McCarthy rails against firearms, citing suicides, accidental deaths, homicides and crime in general as justification for banning them. He, like most members of the media, is good at listing numbers and arbitrarily assigning blame. But what solutions does he propose?

Gun control laws haven't been the success their advocates would have us believe. D.C. is a good example. According to an article that appeared in Washingtonian magazine a couple of years ago, after passage of the 1976 law, which virtually prohibits handgun ownership, crime in Washington drove the city from 17th to 7th in high-crime rankings, exactly the opposite of what the proponents of the law promised. "But guns come in from Maryland and Virginia," they cry.
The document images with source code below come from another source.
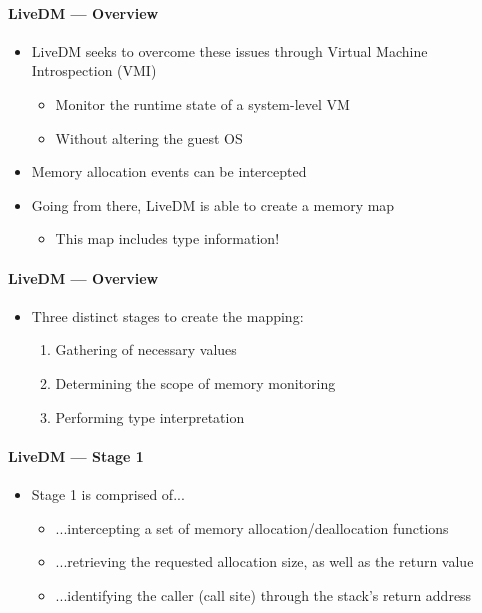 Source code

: \documentclass{i20lecture}
\begin{document}
\begin{frame}{\insertsection}
  \framesubtitle{LiveDM --- Overview}

  \begin{itemize}
	\item LiveDM seeks to overcome these issues through Virtual Machine Introspection (VMI)
	\pause
	\begin{itemize}
		\item Monitor the runtime state of a system-level VM
		\pause
		\item Without altering the guest OS
	\end{itemize}
\pause
    \item Memory allocation events can be intercepted
\pause
    \item Going from there, LiveDM is able to create a memory map
	\begin{itemize}
		\pause
		\item This map includes type information!
	\end{itemize}
  \end{itemize}
\end{frame}

\begin{frame}{\insertsection}
  \framesubtitle{LiveDM --- Overview}

  \begin{itemize}
    \item Three distinct stages to create the mapping:
    \begin{enumerate}
\pause
     \item Gathering of necessary values
\pause
     \item Determining the scope of memory monitoring
\pause
     \item Performing type interpretation
    \end{enumerate}
  \end{itemize}
\end{frame}

\begin{frame}{\insertsection}
  \framesubtitle{LiveDM --- Stage 1}

  \begin{itemize}
    \item Stage 1 is comprised of...
    \begin{itemize}
     \item ...intercepting a set of memory allocation/deallocation functions
\pause
     \item ...retrieving the requested allocation size, as well as the return value
\pause
	 \item ...identifying the caller (call site) through the stack's return address
    \end{itemize}
  \end{itemize}
\end{frame}
\end{document}
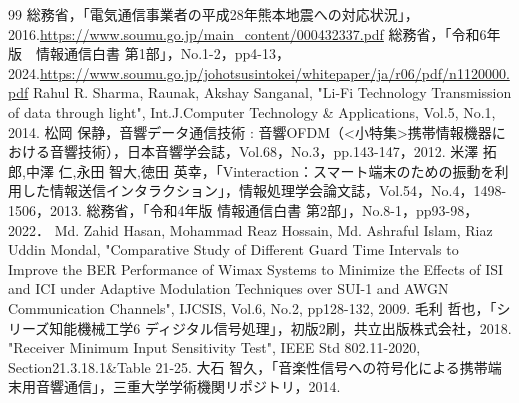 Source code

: \begin{thebibliography}{99}
総務省，「電気通信事業者の平成28年熊本地震への対応状況」，2016.\url{https://www.soumu.go.jp/main_content/000432337.pdf}
総務省，「令和6年版　情報通信白書 第1部」，No.1-2，pp4-13，2024.\url{https://www.soumu.go.jp/johotsusintokei/whitepaper/ja/r06/pdf/n1120000.pdf}
Rahul R. Sharma, Raunak, Akshay Sanganal, "Li-Fi Technology Transmission of data through light", Int.J.Computer Technology \& Applications, Vol.5, No.1, 2014.
松岡 保静，音響データ通信技術 : 音響OFDM（<小特集>携帯情報機器における音響技術），日本音響学会誌，Vol.68，No.3，pp.143-147，2012.
米澤 拓郎,中澤 仁,永田 智大,徳田 英幸，「Vinteraction：スマート端末のための振動を利用した情報送信インタラクション」，情報処理学会論文誌，Vol.54，No.4，1498-1506，2013.
総務省，「令和4年版 情報通信白書 第2部」，No.8-1，pp93-98，2022．
Md. Zahid Hasan, Mohammad Reaz Hossain, Md. Ashraful Islam, Riaz Uddin Mondal, "Comparative Study of Different Guard Time Intervals to Improve the BER Performance of Wimax Systems to Minimize the Effects of ISI and ICI under Adaptive Modulation Techniques over SUI-1 and AWGN Communication Channels", IJCSIS, Vol.6,  No.2, pp128-132, 2009.
毛利 哲也，「シリーズ知能機械工学6 ディジタル信号処理」，初版2刷，共立出版株式会社，2018.
"Receiver Minimum Input Sensitivity Test", IEEE Std 802.11-2020, Section21.3.18.1\&Table 21-25.
大石 智久，「音楽性信号への符号化による携帯端末用音響通信」，三重大学学術機関リポジトリ，2014.
\end{thebibliography}
\clearpage
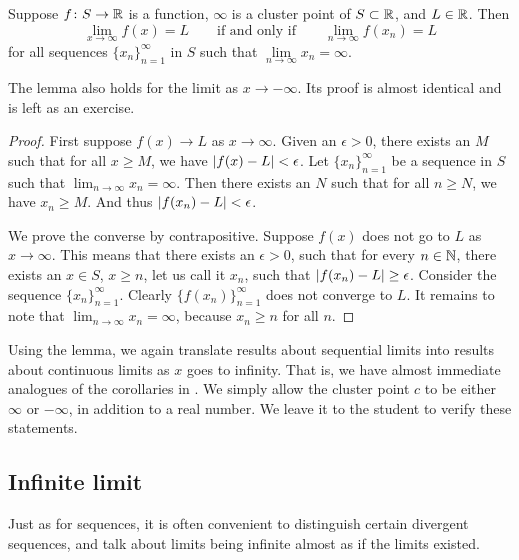 \begin{lemma} \label{seqflimitinf:lemma}
Suppose $f \colon S \to {\mathbb{R}}$ is a function, $\infty$ is a cluster
point of $S \subset {\mathbb{R}}$, and $L \in {\mathbb{R}}$.  Then
\begin{equation*}
\lim_{x\to\infty} f(x) = L
\qquad \text{if and only if} \qquad
\lim_{n\to\infty} f(x_n) = L
\end{equation*}
for all sequences $\{ x_n \}_{n=1}^\infty$ in $S$ such that $\lim\limits_{n\to\infty} x_n = \infty$.
\end{lemma}

The lemma also holds for the limit as $x \to -\infty$.
Its proof is almost identical and
is left as an exercise.

\begin{proof}
First suppose $f(x) \to L$ as $x \to \infty$.
Given an $\epsilon > 0$, there exists an $M$ such that for all $x \geq M$,
we have $\left\lvert {f(x)-L} \right\rvert < \epsilon$.
Let $\{ x_n \}_{n=1}^\infty$
be a sequence in $S$ such that $\lim_{n\to\infty} x_n = \infty$.  Then there exists an
$N$ such that for all $n \geq N$, we have $x_n \geq M$.  And thus
$\left\lvert {f(x_n)-L} \right\rvert < \epsilon$.

We prove the converse by contrapositive.  Suppose $f(x)$ does
not go to $L$ as $x \to \infty$.
This means that there exists an $\epsilon > 0$,
such that for every $n \in {\mathbb{N}}$, there exists an $x \in S$, $x \geq n$, let
us call it $x_n$, such that $\left\lvert {f(x_n)-L} \right\rvert \geq \epsilon$.
Consider the sequence $\{ x_n \}_{n=1}^\infty$.  Clearly 
$\bigl\{ f(x_n) \bigr\}_{n=1}^\infty$ does not converge to $L$.  It remains to note
that $\lim_{n\to\infty} x_n = \infty$, because $x_n \geq n$ for all $n$.
\end{proof}

Using the lemma, we again translate results about sequential
limits into results about continuous limits as $x$ goes to infinity.  That
is, we have almost immediate analogues of the corollaries
in .  We simply allow 
the cluster point $c$ to be either $\infty$ or $-\infty$, in addition
to a real number.  We leave it to
the student to verify these statements.

\subsection{Infinite limit}

Just as for sequences, it is often convenient to distinguish certain
divergent sequences, and talk about limits being infinite
almost as if the limits existed.

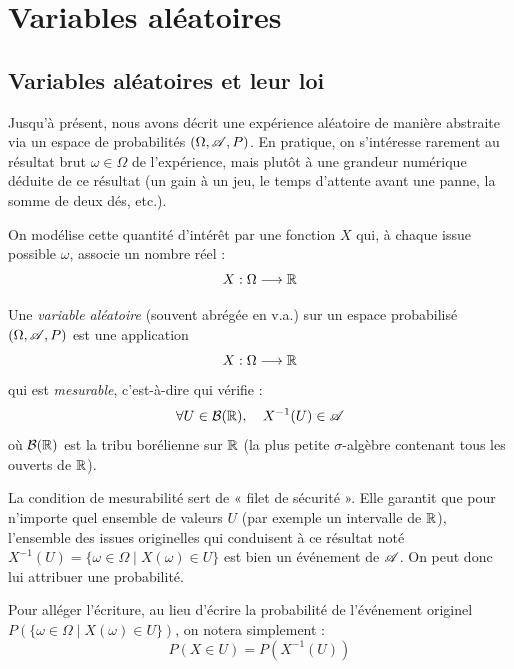 \chapter{Variables aléatoires}

\section{Variables aléatoires et leur loi}

Jusqu'à présent, nous avons décrit une expérience aléatoire de manière abstraite via un espace de probabilités $(\Omega, \A, P)$. En pratique, on s'intéresse rarement au résultat brut $\omega \in \Omega$ de l'expérience, mais plutôt à une grandeur numérique déduite de ce résultat (un gain à un jeu, le temps d'attente avant une panne, la somme de deux dés, etc.). 

On modélise cette quantité d'intérêt par une fonction $X$ qui, à chaque issue possible $\omega$, associe un nombre réel :
\[
X : \Omega \longrightarrow \R
\]

\begin{definition}
    Une \emph{variable aléatoire} (souvent abrégée en v.a.) sur un espace probabilisé $(\Omega, \A, P)$ est une application
    \[
    X : \Omega \longrightarrow \R
    \]
    qui est \emph{mesurable}, c'est-à-dire qui vérifie :
    \[
    \forall U \in \mathcal{B}(\R), \quad X^{-1}(U) \in \A
    \]
    où $\mathcal{B}(\R)$ est la tribu borélienne sur $\R$ (la plus petite $\sigma$-algèbre contenant tous les ouverts de $\R$).
\end{definition}

\begin{remarque}
    La condition de mesurabilité sert de « filet de sécurité ». Elle garantit que pour n'importe quel ensemble de valeurs $U$ (par exemple un intervalle de $\R$), l'ensemble des issues originelles qui conduisent à ce résultat  noté $X^{-1}(U) = \{\omega \in \Omega \mid X(\omega) \in U\}$  est bien un événement de $\A$. On peut donc lui attribuer une probabilité.
\end{remarque}

\begin{notation}
    Pour alléger l'écriture, au lieu d'écrire la probabilité de l'événement originel $P(\{\omega \in \Omega \mid X(\omega) \in U\})$, on notera simplement :
    \[
    P(X \in U) = P\!\left(X^{-1}(U)\right)
    \]
\end{notation}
What of federal laws, the Gun Control Act of 1968, also billed as a great anticrime measure, which makes it a felony to cross a state line to obtain a handgun, and of Maryland's mandatory police check and waiting period, in force since 1969? Maryland, according to the Treasury Department, supplies slightly more guns to crime than Virginia, which has no restrictions. If restrictions and bans are the salvation their proponents claim, why these discrepancies?

The evidence suggests that, in spite of what its advocates claim, a position against guns is actually pro-crime. Are guns used in crime? Sure. Does banning guns reduce crime? Not so far. If you doubt it, look at crime statistics from across the United States and compare them with gun control laws; the higher crime areas have the most restrictive gun laws. Does this mean that gun control laws cause crime? No, but they do have a negative effect.

Crime will not go away by banning guns; it will end when we have ensured good education and opportunity for our citizens, a means by which they can lay claim to a part of our society and succeed on their own; suicides will stop only when those in despair find help and encouragement to resolve problems with their own strengths; firearms accidents will cease when we treat guns not as forbidden fruit but as machines to be understood and regarded with a healthy respect.